The expansion of the bracket starting in 2014 makes for great stories, like Elsie Allen High making its first-ever postseason appearance in football Friday, thanks to a No. 12 seed. But are the slew of byes every year, along with teams with losing records making the playoffs, an indication that that bracket is too big?

We can make that argument, but it's what participating schools wanted, NCS commissioner Gil Lemmon said.

“When we expanded Division 5, NCS staff spoke against it,” he said.

“These are things that have happened over the course of time, so our schools can't complain that the brackets are too big. That's the way they voted,” he said.

Presumably compounding the issue for this year only is the midseason decision to relax postseason requirements after the deadly wildfires last month canceled games for teams throughout the region. Teams that would not have made the cut in years past were given the OK this season after the argument was made that some could have reached the required .500 threshold but didn't have the chance because of canceled games.

For instance, under the original rules, the No. 11 seed, Willits (1-8 overall, 1-5 NCLI), would not have made it, nor would No. 9 Cloverdale (3-6 overall, 2-5 in NCL I).

So it's all left a handful of area coaches with some unwanted time on their hands.

“The biggest thing - it's a daily thing - is I just try to keep the pace of practices up; don't give them time to sit around,” Clear Lake coach Mark Cory said. “Once it slows down, especially this time of the season, it feels like you are wrestling a bear.”

Erick Larsen, head coach at Kelseyville, said he, too, is no fan of the week off this late in the season.

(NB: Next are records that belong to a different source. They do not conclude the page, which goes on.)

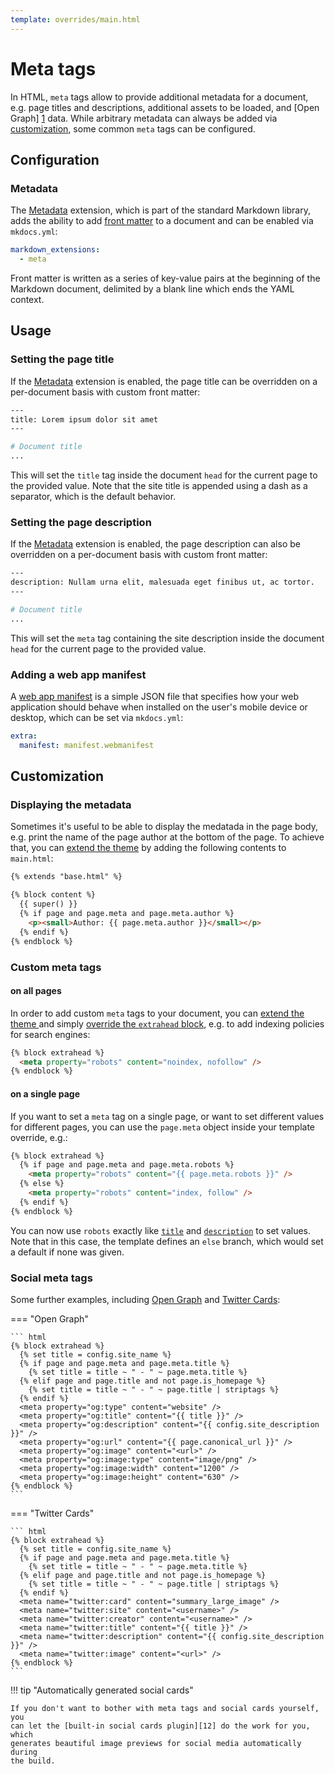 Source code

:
```yaml
---
template: overrides/main.html
---
```


# Meta tags

In HTML, `meta` tags allow to provide additional metadata for a document, e.g.
page titles and descriptions, additional assets to be loaded, and [Open Graph]
[1] data. While arbitrary metadata can always be added via [customization][2],
some common `meta` tags can be configured.

  [1]: https://ogp.me/
  [2]: #customization

## Configuration

### Metadata

The [Metadata][3] extension, which is part of the standard Markdown library,
adds the ability to add [front matter][4] to a document and can be enabled via
`mkdocs.yml`:

``` yaml
markdown_extensions:
  - meta
```

Front matter is written as a series of key-value pairs at the beginning of the
Markdown document, delimited by a blank line which ends the YAML context.

  [3]: https://python-markdown.github.io/extensions/meta_data/
  [4]: https://jekyllrb.com/docs/front-matter/

## Usage

### Setting the page title

If the [Metadata][5] extension is enabled, the page title can be overridden on
a per-document basis with custom front matter:

``` bash
---
title: Lorem ipsum dolor sit amet
---

# Document title
...
```

This will set the `title` tag inside the document `head` for the current page
to the provided value. Note that the site title is appended using a dash as a
separator, which is the default behavior.

  [5]: #metadata

### Setting the page description

If the [Metadata][5] extension is enabled, the page description can also be
overridden on a per-document basis with custom front matter:

``` bash
---
description: Nullam urna elit, malesuada eget finibus ut, ac tortor.
---

# Document title
...
```

This will set the `meta` tag containing the site description inside the
document `head` for the current page to the provided value.

### Adding a web app manifest

A [web app manifest][6] is a simple JSON file that specifies how your web
application should behave when installed on the user's mobile device or desktop,
which can be set via `mkdocs.yml`:

``` yaml
extra:
  manifest: manifest.webmanifest
```

  [6]: https://developers.google.com/web/fundamentals/web-app-manifest/

## Customization

### Displaying the metadata

Sometimes it's useful to be able to display the medatada in the page body, e.g.
print the name of the page author at the bottom of the page. To achieve that,
you can [extend the theme][7] by adding the following contents to `main.html`:

``` html
{% extends "base.html" %}

{% block content %}
  {{ super() }}
  {% if page and page.meta and page.meta.author %}
    <p><small>Author: {{ page.meta.author }}</small></p>
  {% endif %}
{% endblock %}
```

  [7]: ../customization.md#extending-the-theme

### Custom meta tags

#### on all pages

In order to add custom `meta` tags to your document, you can [extend the theme
][7] and simply [override the `extrahead` block][8], e.g. to add indexing
policies for search engines:

``` html
{% block extrahead %}
  <meta property="robots" content="noindex, nofollow" />
{% endblock %}
```

  [8]: ../customization.md#overriding-blocks-recommended

#### on a single page

If you want to set a `meta` tag on a single page, or want to set different
values for different pages, you can use the `page.meta` object inside your
template override, e.g.:

``` html
{% block extrahead %}
  {% if page and page.meta and page.meta.robots %}
    <meta property="robots" content="{{ page.meta.robots }}" />
  {% else %}
    <meta property="robots" content="index, follow" />
  {% endif %}
{% endblock %}
```

You can now use `robots` exactly like [`title`][9] and [`description`][10] to
set values. Note that in this case, the template defines an `else` branch, which
would set a default if none was given.

  [9]: #setting-the-page-title
  [10]: #setting-the-page-description

### Social meta tags

Some further examples, including [Open Graph][1] and [Twitter Cards][11]:

=== "Open Graph"

    ``` html
    {% block extrahead %}
      {% set title = config.site_name %}
      {% if page and page.meta and page.meta.title %}
        {% set title = title ~ " - " ~ page.meta.title %}
      {% elif page and page.title and not page.is_homepage %}
        {% set title = title ~ " - " ~ page.title | striptags %}
      {% endif %}
      <meta property="og:type" content="website" />
      <meta property="og:title" content="{{ title }}" />
      <meta property="og:description" content="{{ config.site_description }}" />
      <meta property="og:url" content="{{ page.canonical_url }}" />
      <meta property="og:image" content="<url>" />
      <meta property="og:image:type" content="image/png" />
      <meta property="og:image:width" content="1200" />
      <meta property="og:image:height" content="630" />
    {% endblock %}
    ```

=== "Twitter Cards"

    ``` html
    {% block extrahead %}
      {% set title = config.site_name %}
      {% if page and page.meta and page.meta.title %}
        {% set title = title ~ " - " ~ page.meta.title %}
      {% elif page and page.title and not page.is_homepage %}
        {% set title = title ~ " - " ~ page.title | striptags %}
      {% endif %}
      <meta name="twitter:card" content="summary_large_image" />
      <meta name="twitter:site" content="<username>" />
      <meta name="twitter:creator" content="<username>" />
      <meta name="twitter:title" content="{{ title }}" />
      <meta name="twitter:description" content="{{ config.site_description }}" />
      <meta name="twitter:image" content="<url>" />
    {% endblock %}
    ```

!!! tip "Automatically generated social cards"

    If you don't want to bother with meta tags and social cards yourself, you
    can let the [built-in social cards plugin][12] do the work for you, which
    generates beautiful image previews for social media automatically during
    the build.

  [11]: https://developer.twitter.com/en/docs/tweets/optimize-with-cards/overview/abouts-cards
  [12]: ../setup/setting-up-social-cards.md

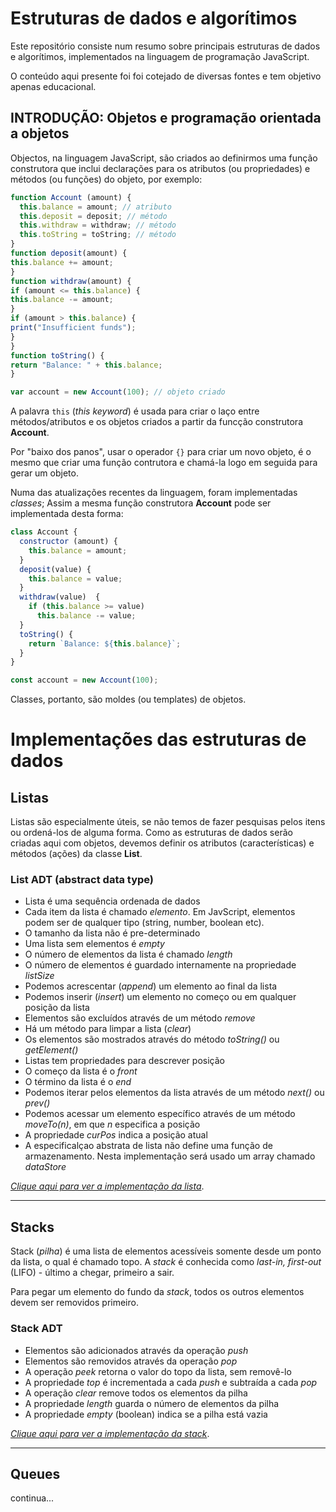 # Estruturas de dados e algorítimos

Este repositório consiste num resumo sobre  principais estruturas de dados e algorítimos, implementados na linguagem de programação JavaScript.

O conteúdo aqui presente foi foi cotejado de diversas fontes e tem objetivo apenas educacional.

## INTRODUÇÃO: Objetos e programação orientada a objetos

Objectos, na linguagem JavaScript, são criados ao definirmos uma função construtora que inclui declarações para os atributos (ou propriedades) e métodos (ou funções) do objeto, por exemplo:
```javascript
function Account (amount) {
  this.balance = amount; // atributo
  this.deposit = deposit; // método
  this.withdraw = withdraw; // método
  this.toString = toString; // método
}
function deposit(amount) {
this.balance += amount;
}
function withdraw(amount) {
if (amount <= this.balance) {
this.balance -= amount;
}
if (amount > this.balance) {
print("Insufficient funds");
}
}
function toString() {
return "Balance: " + this.balance;
}

var account = new Account(100); // objeto criado
```

A palavra ```this``` (_this keyword_) é usada para criar o laço entre métodos/atributos e os objetos criados a partir da funcção construtora **Account**.

Por "baixo dos panos", usar o operador ```{}``` para criar um novo objeto, é o mesmo que criar uma função contrutora e chamá-la logo em seguida para gerar um objeto.

Numa das atualizações recentes da linguagem, foram implementadas _classes_; Assim a mesma função construtora **Account** pode ser implementada desta forma:

```javascript
class Account {
  constructor (amount) {
    this.balance = amount;
  }
  deposit(value) {
    this.balance = value;
  }
  withdraw(value)  {
    if (this.balance >= value)
      this.balance -= value;
  }
  toString() {
    return `Balance: ${this.balance}`;
  }
}

const account = new Account(100);
```

Classes, portanto, são moldes (ou templates) de objetos.

# Implementações das estruturas de dados

## Listas

Listas são especialmente úteis, se não temos de fazer pesquisas pelos itens ou ordená-los de alguma forma. Como as estruturas de dados serão criadas aqui com objetos, devemos definir os atributos (características) e métodos (ações) da classe **List**.

### List ADT (abstract data type)

- Lista é uma sequência ordenada de dados
- Cada item da lista é chamado _elemento_. Em JavScript, elementos podem ser de qualquer tipo (string, number, boolean etc).
- O tamanho da lista não é pre-determinado
- Uma lista sem elementos é _empty_
- O número de elementos da lista é chamado _length_
- O número de elementos é guardado internamente na propriedade _listSize_
- Podemos acrescentar (_append_) um elemento ao final da lista
- Podemos inserir (_insert_) um elemento no começo ou em qualquer posição da lista
- Elementos são excluídos através de um método _remove_
- Há um método para limpar a lista (_clear_)
- Os elementos são mostrados através do método _toString()_ ou _getElement()_
- Listas tem propriedades para descrever posição
- O começo da lista é o _front_
- O término da lista é o _end_
- Podemos iterar pelos elementos da lista através de um método _next()_ ou _prev()_
- Podemos acessar um elemento específico através de um método _moveTo(n)_, em que _n_ especifica a posição
- A propriedade _curPos_ indica a posição atual
- A especificalçao abstrata de lista não define uma função de armazenamento. Nesta implementação será usado um array chamado _dataStore_

_[Clique aqui para ver a implementação da lista](./list/List.js)_.
<hr>

## Stacks

Stack (_pilha_) é uma lista de elementos acessíveis somente desde um ponto da lista, o qual é chamado topo. A _stack_ é conhecida como _last-in, first-out_ (LIFO) - último a chegar, primeiro a sair.

Para pegar um elemento do fundo da _stack_, todos os outros elementos devem ser removidos primeiro.

### Stack ADT
- Elementos são adicionados através da operação _push_
- Elementos são removidos através da operação _pop_
- A operação _peek_ retorna o valor do topo da lista, sem removê-lo
- A propriedade _top_ é incrementada a cada _push_ e subtraída a cada _pop_
- A operação _clear_ remove todos os elementos da pilha
- A propriedade _length_ guarda o número de elementos da pilha
- A propriedade _empty_ (boolean) indica se a pilha está vazia

_[Clique aqui para ver a implementação da stack](./stack/Stack.js)_.

<hr>

## Queues 
continua...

Had his team - which finished 7-2 and 6-1 in NCL I - been riddled with injury, he might have a different opinion, but his guys are healthy.

“Year to year, I think it's different, but this year we are healthy so I wish were playing,” he said.

That said, he warned against viewing this year, with the four byes, as the new norm.

“I do think that this is only a couple of years into the competitive adjustments of the divisions,” he said. “Let the systems work and let the divisions work themselves out.”

“In years past, Division 5 has been tough as nails,” he said.

Still, he and the Knights have to cool their heels waiting for the winner of No. 6 Fort Bragg vs. No. 11 Willits Friday.

“Nine times out of 10, I'd rather play and the kids feel the same way,” he said. “You can't spend any energy on things you can't control.”

So Larsen is seeking to make the bye a positive. He sees a chance to re-teach some things that can get lost in the grind of the season when each week means preparing for the next opponent.

At Middletown, Foltmer, too, said his guys are healthy. So he'll spend time on conditioning and on keeping kids focused. That is no easy task when faced with nine or 10 consecutive practices without the carrot of a game to dangle in front of players.

Clear Lake's Cory said most teams in the area have already endured one of those long stretches without a game this season when contests were canceled in the wake of the wildfires.

Many teams lost crucial stretches of practice then, too.

“I feel like we were back in a groove after all that,” he said of his No. 4 seed Clear Lake Cardinals, who finished tied for third in the NCL I.

“The biggest thing is, you have to try to improve this week,” he said. “You've got to get better.”

“I'd rather not have it, but it is what it is,” he said.

And what it is is the way schools wanted it.

So coaches are being asked to live with it.

“Hopefully it will make the kids more refreshed,” Cory said. “No excuses next Friday.”